Material to process Block Start

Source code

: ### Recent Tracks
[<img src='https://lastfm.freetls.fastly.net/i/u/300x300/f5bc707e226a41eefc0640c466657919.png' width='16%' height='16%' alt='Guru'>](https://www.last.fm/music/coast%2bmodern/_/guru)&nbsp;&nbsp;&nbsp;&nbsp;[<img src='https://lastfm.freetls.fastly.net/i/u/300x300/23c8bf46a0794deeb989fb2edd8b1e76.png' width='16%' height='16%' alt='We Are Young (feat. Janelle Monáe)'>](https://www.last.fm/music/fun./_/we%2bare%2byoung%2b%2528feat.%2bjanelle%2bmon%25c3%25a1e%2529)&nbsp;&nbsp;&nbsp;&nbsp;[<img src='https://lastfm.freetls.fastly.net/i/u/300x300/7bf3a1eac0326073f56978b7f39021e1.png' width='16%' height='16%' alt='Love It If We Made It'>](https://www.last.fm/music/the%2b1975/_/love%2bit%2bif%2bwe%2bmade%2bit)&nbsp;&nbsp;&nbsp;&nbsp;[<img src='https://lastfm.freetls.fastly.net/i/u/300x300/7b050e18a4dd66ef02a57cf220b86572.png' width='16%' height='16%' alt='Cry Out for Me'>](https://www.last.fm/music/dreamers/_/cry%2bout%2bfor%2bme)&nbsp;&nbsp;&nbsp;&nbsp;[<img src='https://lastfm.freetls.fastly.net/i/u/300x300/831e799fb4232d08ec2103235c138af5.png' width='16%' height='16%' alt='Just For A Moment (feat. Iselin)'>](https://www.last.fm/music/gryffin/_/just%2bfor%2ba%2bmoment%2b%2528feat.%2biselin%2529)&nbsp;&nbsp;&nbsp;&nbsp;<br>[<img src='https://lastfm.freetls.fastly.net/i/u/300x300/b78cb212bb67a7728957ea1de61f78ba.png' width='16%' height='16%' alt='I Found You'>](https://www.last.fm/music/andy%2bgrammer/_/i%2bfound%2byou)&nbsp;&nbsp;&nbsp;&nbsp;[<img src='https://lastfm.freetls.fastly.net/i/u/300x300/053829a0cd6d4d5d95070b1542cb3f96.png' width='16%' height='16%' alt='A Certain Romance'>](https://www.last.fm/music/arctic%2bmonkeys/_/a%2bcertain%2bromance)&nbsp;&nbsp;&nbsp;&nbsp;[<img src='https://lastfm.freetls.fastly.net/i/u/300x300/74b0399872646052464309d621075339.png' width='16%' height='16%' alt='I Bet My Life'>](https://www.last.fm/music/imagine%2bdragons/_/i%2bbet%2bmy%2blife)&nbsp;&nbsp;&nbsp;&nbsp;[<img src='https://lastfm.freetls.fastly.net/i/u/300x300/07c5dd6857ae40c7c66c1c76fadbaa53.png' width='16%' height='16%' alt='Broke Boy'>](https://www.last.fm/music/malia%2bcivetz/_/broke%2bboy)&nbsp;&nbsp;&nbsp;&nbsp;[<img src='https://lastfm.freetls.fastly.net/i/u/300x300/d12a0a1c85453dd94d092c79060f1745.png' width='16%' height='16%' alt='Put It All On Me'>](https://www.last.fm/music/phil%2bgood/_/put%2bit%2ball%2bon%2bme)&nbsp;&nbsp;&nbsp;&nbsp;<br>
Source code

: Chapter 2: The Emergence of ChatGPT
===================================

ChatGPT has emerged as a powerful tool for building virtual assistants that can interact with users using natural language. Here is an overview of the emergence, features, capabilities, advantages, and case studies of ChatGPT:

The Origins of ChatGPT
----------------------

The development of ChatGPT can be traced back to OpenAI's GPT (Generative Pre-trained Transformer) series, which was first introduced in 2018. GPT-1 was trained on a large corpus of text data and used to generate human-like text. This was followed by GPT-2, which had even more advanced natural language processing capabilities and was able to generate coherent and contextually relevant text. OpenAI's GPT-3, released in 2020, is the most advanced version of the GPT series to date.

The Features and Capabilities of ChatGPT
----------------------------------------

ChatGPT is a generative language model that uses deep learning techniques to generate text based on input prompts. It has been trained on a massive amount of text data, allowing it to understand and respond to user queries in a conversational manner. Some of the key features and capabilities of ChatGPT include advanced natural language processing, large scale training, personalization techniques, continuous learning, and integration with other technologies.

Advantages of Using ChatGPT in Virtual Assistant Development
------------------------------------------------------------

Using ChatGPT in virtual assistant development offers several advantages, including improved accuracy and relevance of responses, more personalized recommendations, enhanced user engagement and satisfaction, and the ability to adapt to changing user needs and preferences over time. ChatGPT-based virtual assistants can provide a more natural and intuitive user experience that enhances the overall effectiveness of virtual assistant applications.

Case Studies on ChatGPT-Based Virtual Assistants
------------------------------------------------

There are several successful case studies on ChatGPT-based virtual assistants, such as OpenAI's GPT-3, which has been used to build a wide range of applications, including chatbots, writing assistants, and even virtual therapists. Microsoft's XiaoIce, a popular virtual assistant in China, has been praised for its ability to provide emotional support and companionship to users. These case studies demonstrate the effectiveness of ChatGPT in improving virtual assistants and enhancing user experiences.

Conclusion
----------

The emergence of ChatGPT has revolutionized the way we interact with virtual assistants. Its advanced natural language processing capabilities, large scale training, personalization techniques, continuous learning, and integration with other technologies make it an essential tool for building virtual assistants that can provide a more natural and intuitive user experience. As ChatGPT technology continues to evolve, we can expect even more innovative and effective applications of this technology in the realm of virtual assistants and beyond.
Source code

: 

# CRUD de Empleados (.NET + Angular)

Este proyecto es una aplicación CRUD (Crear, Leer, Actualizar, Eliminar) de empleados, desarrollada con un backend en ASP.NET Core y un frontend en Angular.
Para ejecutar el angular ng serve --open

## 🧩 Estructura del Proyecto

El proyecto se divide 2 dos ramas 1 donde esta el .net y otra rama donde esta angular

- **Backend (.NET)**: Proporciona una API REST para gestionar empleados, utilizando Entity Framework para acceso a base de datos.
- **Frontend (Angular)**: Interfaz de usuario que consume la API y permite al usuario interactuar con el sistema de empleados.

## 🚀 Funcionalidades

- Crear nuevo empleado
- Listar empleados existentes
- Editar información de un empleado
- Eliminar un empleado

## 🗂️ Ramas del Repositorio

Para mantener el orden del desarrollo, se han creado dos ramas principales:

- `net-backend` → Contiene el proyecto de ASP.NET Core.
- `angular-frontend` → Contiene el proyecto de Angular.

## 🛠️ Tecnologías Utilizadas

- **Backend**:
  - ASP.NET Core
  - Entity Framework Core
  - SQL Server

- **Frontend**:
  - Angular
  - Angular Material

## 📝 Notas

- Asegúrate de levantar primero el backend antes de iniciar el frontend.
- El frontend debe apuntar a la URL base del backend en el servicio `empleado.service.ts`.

Material to process Block End

Output the material in full, exactly as it appears.

Source code

: ### Recent Tracks
[<img src='https://lastfm.freetls.fastly.net/i/u/300x300/f5bc707e226a41eefc0640c466657919.png' width='16%' height='16%' alt='Guru'>](https://www.last.fm/music/coast%2bmodern/_/guru)&nbsp;&nbsp;&nbsp;&nbsp;[<img src='https://lastfm.freetls.fastly.net/i/u/300x300/23c8bf46a0794deeb989fb2edd8b1e76.png' width='16%' height='16%' alt='We Are Young (feat. Janelle Monáe)'>](https://www.last.fm/music/fun./_/we%2bare%2byoung%2b%2528feat.%2bjanelle%2bmon%25c3%25a1e%2529)&nbsp;&nbsp;&nbsp;&nbsp;[<img src='https://lastfm.freetls.fastly.net/i/u/300x300/7bf3a1eac0326073f56978b7f39021e1.png' width='16%' height='16%' alt='Love It If We Made It'>](https://www.last.fm/music/the%2b1975/_/love%2bit%2bif%2bwe%2bmade%2bit)&nbsp;&nbsp;&nbsp;&nbsp;[<img src='https://lastfm.freetls.fastly.net/i/u/300x300/7b050e18a4dd66ef02a57cf220b86572.png' width='16%' height='16%' alt='Cry Out for Me'>](https://www.last.fm/music/dreamers/_/cry%2bout%2bfor%2bme)&nbsp;&nbsp;&nbsp;&nbsp;[<img src='https://lastfm.freetls.fastly.net/i/u/300x300/831e799fb4232d08ec2103235c138af5.png' width='16%' height='16%' alt='Just For A Moment (feat. Iselin)'>](https://www.last.fm/music/gryffin/_/just%2bfor%2ba%2bmoment%2b%2528feat.%2biselin%2529)&nbsp;&nbsp;&nbsp;&nbsp;<br>[<img src='https://lastfm.freetls.fastly.net/i/u/300x300/b78cb212bb67a7728957ea1de61f78ba.png' width='16%' height='16%' alt='I Found You'>](https://www.last.fm/music/andy%2bgrammer/_/i%2bfound%2byou)&nbsp;&nbsp;&nbsp;&nbsp;[<img src='https://lastfm.freetls.fastly.net/i/u/300x300/053829a0cd6d4d5d95070b1542cb3f96.png' width='16%' height='16%' alt='A Certain Romance'>](https://www.last.fm/music/arctic%2bmonkeys/_/a%2bcertain%2bromance)&nbsp;&nbsp;&nbsp;&nbsp;[<img src='https://lastfm.freetls.fastly.net/i/u/300x300/74b0399872646052464309d621075339.png' width='16%' height='16%' alt='I Bet My Life'>](https://www.last.fm/music/imagine%2bdragons/_/i%2bbet%2bmy%2blife)&nbsp;&nbsp;&nbsp;&nbsp;[<img src='https://lastfm.freetls.fastly.net/i/u/300x300/07c5dd6857ae40c7c66c1c76fadbaa53.png' width='16%' height='16%' alt='Broke Boy'>](https://www.last.fm/music/malia%2bcivetz/_/broke%2bboy)&nbsp;&nbsp;&nbsp;&nbsp;[<img src='https://lastfm.freetls.fastly.net/i/u/300x300/d12a0a1c85453dd94d092c79060f1745.png' width='16%' height='16%' alt='Put It All On Me'>](https://www.last.fm/music/phil%2bgood/_/put%2bit%2ball%2bon%2bme)&nbsp;&nbsp;&nbsp;&nbsp;<br>
Source code

: Chapter 2: The Emergence of ChatGPT
===================================

ChatGPT has emerged as a powerful tool for building virtual assistants that can interact with users using natural language. Here is an overview of the emergence, features, capabilities, advantages, and case studies of ChatGPT:

The Origins of ChatGPT
----------------------

The development of ChatGPT can be traced back to OpenAI's GPT (Generative Pre-trained Transformer) series, which was first introduced in 2018. GPT-1 was trained on a large corpus of text data and used to generate human-like text. This was followed by GPT-2, which had even more advanced natural language processing capabilities and was able to generate coherent and contextually relevant text. OpenAI's GPT-3, released in 2020, is the most advanced version of the GPT series to date.

The Features and Capabilities of ChatGPT
----------------------------------------

ChatGPT is a generative language model that uses deep learning techniques to generate text based on input prompts. It has been trained on a massive amount of text data, allowing it to understand and respond to user queries in a conversational manner. Some of the key features and capabilities of ChatGPT include advanced natural language processing, large scale training, personalization techniques, continuous learning, and integration with other technologies.

Advantages of Using ChatGPT in Virtual Assistant Development
------------------------------------------------------------

Using ChatGPT in virtual assistant development offers several advantages, including improved accuracy and relevance of responses, more personalized recommendations, enhanced user engagement and satisfaction, and the ability to adapt to changing user needs and preferences over time. ChatGPT-based virtual assistants can provide a more natural and intuitive user experience that enhances the overall effectiveness of virtual assistant applications.

Case Studies on ChatGPT-Based Virtual Assistants
------------------------------------------------

There are several successful case studies on ChatGPT-based virtual assistants, such as OpenAI's GPT-3, which has been used to build a wide range of applications, including chatbots, writing assistants, and even virtual therapists. Microsoft's XiaoIce, a popular virtual assistant in China, has been praised for its ability to provide emotional support and companionship to users. These case studies demonstrate the effectiveness of ChatGPT in improving virtual assistants and enhancing user experiences.

Conclusion
----------

The emergence of ChatGPT has revolutionized the way we interact with virtual assistants. Its advanced natural language processing capabilities, large scale training, personalization techniques, continuous learning, and integration with other technologies make it an essential tool for building virtual assistants that can provide a more natural and intuitive user experience. As ChatGPT technology continues to evolve, we can expect even more innovative and effective applications of this technology in the realm of virtual assistants and beyond.
Source code

: 

# CRUD de Empleados (.NET + Angular)

Este proyecto es una aplicación CRUD (Crear, Leer, Actualizar, Eliminar) de empleados, desarrollada con un backend en ASP.NET Core y un frontend en Angular.
Para ejecutar el angular ng serve --open

## 🧩 Estructura del Proyecto

El proyecto se divide 2 dos ramas 1 donde esta el .net y otra rama donde esta angular

- **Backend (.NET)**: Proporciona una API REST para gestionar empleados, utilizando Entity Framework para acceso a base de datos.
- **Frontend (Angular)**: Interfaz de usuario que consume la API y permite al usuario interactuar con el sistema de empleados.

## 🚀 Funcionalidades

- Crear nuevo empleado
- Listar empleados existentes
- Editar información de un empleado
- Eliminar un empleado

## 🗂️ Ramas del Repositorio

Para mantener el orden del desarrollo, se han creado dos ramas principales:

- `net-backend` → Contiene el proyecto de ASP.NET Core.
- `angular-frontend` → Contiene el proyecto de Angular.

## 🛠️ Tecnologías Utilizadas

- **Backend**:
  - ASP.NET Core
  - Entity Framework Core
  - SQL Server

- **Frontend**:
  - Angular
  - Angular Material

## 📝 Notas

- Asegúrate de levantar primero el backend antes de iniciar el frontend.
- El frontend debe apuntar a la URL base del backend en el servicio `empleado.service.ts`.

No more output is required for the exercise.